'''
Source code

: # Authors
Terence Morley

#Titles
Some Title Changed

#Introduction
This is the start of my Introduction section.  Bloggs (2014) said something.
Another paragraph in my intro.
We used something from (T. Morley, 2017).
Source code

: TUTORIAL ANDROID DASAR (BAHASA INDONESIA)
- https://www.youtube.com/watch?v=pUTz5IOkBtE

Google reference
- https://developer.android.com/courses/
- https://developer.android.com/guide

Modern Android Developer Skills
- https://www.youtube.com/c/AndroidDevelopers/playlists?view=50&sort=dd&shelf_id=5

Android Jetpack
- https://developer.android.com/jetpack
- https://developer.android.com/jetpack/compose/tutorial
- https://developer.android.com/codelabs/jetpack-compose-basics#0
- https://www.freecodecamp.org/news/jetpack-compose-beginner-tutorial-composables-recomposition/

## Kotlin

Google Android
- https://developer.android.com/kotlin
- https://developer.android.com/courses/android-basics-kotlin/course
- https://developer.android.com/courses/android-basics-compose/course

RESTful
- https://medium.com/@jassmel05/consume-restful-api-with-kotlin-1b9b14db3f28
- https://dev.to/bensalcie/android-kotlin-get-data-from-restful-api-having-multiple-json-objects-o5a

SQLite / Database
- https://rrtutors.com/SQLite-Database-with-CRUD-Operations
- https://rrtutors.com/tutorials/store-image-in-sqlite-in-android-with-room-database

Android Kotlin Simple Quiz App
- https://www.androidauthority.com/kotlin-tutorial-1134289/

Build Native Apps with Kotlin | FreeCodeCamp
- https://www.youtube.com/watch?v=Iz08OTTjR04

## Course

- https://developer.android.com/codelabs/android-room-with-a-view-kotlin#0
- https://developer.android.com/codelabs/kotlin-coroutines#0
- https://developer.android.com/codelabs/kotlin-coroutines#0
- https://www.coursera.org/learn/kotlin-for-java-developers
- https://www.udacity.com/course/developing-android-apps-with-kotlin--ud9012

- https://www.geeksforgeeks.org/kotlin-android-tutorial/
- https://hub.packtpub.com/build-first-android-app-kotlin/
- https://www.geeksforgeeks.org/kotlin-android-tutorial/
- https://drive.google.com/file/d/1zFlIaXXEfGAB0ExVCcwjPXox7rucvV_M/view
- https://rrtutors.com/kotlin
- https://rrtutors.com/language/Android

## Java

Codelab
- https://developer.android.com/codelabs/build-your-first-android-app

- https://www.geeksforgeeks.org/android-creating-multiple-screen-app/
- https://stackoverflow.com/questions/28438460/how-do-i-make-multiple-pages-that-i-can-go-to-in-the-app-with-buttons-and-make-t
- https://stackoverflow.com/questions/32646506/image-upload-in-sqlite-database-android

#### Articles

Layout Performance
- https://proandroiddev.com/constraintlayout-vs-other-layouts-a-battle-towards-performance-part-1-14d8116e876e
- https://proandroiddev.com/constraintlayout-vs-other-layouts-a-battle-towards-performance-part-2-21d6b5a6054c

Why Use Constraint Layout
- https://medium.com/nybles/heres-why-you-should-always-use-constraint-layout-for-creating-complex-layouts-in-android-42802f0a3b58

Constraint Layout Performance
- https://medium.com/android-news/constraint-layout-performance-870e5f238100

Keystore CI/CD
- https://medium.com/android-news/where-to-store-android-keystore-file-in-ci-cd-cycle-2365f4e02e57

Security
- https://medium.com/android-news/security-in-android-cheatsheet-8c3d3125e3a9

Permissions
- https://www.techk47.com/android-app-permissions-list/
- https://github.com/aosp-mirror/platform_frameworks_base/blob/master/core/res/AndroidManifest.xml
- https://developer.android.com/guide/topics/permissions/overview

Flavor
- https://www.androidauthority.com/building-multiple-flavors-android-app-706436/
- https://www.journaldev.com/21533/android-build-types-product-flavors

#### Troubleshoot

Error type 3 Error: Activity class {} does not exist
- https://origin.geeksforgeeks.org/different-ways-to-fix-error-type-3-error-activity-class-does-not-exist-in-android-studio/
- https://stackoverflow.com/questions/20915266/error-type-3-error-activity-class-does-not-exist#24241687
'''
Exercise details —
Write the records out again. Each one must match exactly.

Response for this exercise —
Source code

: # Authors
Terence Morley

#Titles
Some Title Changed

#Introduction
This is the start of my Introduction section.  Bloggs (2014) said something.
Another paragraph in my intro.
We used something from (T. Morley, 2017).
Source code

: TUTORIAL ANDROID DASAR (BAHASA INDONESIA)
- https://www.youtube.com/watch?v=pUTz5IOkBtE

Google reference
- https://developer.android.com/courses/
- https://developer.android.com/guide

Modern Android Developer Skills
- https://www.youtube.com/c/AndroidDevelopers/playlists?view=50&sort=dd&shelf_id=5

Android Jetpack
- https://developer.android.com/jetpack
- https://developer.android.com/jetpack/compose/tutorial
- https://developer.android.com/codelabs/jetpack-compose-basics#0
- https://www.freecodecamp.org/news/jetpack-compose-beginner-tutorial-composables-recomposition/

## Kotlin

Google Android
- https://developer.android.com/kotlin
- https://developer.android.com/courses/android-basics-kotlin/course
- https://developer.android.com/courses/android-basics-compose/course

RESTful
- https://medium.com/@jassmel05/consume-restful-api-with-kotlin-1b9b14db3f28
- https://dev.to/bensalcie/android-kotlin-get-data-from-restful-api-having-multiple-json-objects-o5a

SQLite / Database
- https://rrtutors.com/SQLite-Database-with-CRUD-Operations
- https://rrtutors.com/tutorials/store-image-in-sqlite-in-android-with-room-database

Android Kotlin Simple Quiz App
- https://www.androidauthority.com/kotlin-tutorial-1134289/

Build Native Apps with Kotlin | FreeCodeCamp
- https://www.youtube.com/watch?v=Iz08OTTjR04

## Course

- https://developer.android.com/codelabs/android-room-with-a-view-kotlin#0
- https://developer.android.com/codelabs/kotlin-coroutines#0
- https://developer.android.com/codelabs/kotlin-coroutines#0
- https://www.coursera.org/learn/kotlin-for-java-developers
- https://www.udacity.com/course/developing-android-apps-with-kotlin--ud9012

- https://www.geeksforgeeks.org/kotlin-android-tutorial/
- https://hub.packtpub.com/build-first-android-app-kotlin/
- https://www.geeksforgeeks.org/kotlin-android-tutorial/
- https://drive.google.com/file/d/1zFlIaXXEfGAB0ExVCcwjPXox7rucvV_M/view
- https://rrtutors.com/kotlin
- https://rrtutors.com/language/Android

## Java

Codelab
- https://developer.android.com/codelabs/build-your-first-android-app

- https://www.geeksforgeeks.org/android-creating-multiple-screen-app/
- https://stackoverflow.com/questions/28438460/how-do-i-make-multiple-pages-that-i-can-go-to-in-the-app-with-buttons-and-make-t
- https://stackoverflow.com/questions/32646506/image-upload-in-sqlite-database-android

#### Articles

Layout Performance
- https://proandroiddev.com/constraintlayout-vs-other-layouts-a-battle-towards-performance-part-1-14d8116e876e
- https://proandroiddev.com/constraintlayout-vs-other-layouts-a-battle-towards-performance-part-2-21d6b5a6054c

Why Use Constraint Layout
- https://medium.com/nybles/heres-why-you-should-always-use-constraint-layout-for-creating-complex-layouts-in-android-42802f0a3b58

Constraint Layout Performance
- https://medium.com/android-news/constraint-layout-performance-870e5f238100

Keystore CI/CD
- https://medium.com/android-news/where-to-store-android-keystore-file-in-ci-cd-cycle-2365f4e02e57

Security
- https://medium.com/android-news/security-in-android-cheatsheet-8c3d3125e3a9

Permissions
- https://www.techk47.com/android-app-permissions-list/
- https://github.com/aosp-mirror/platform_frameworks_base/blob/master/core/res/AndroidManifest.xml
- https://developer.android.com/guide/topics/permissions/overview

Flavor
- https://www.androidauthority.com/building-multiple-flavors-android-app-706436/
- https://www.journaldev.com/21533/android-build-types-product-flavors

#### Troubleshoot

Error type 3 Error: Activity class {} does not exist
- https://origin.geeksforgeeks.org/different-ways-to-fix-error-type-3-error-activity-class-does-not-exist-in-android-studio/
- https://stackoverflow.com/questions/20915266/error-type-3-error-activity-class-does-not-exist#24241687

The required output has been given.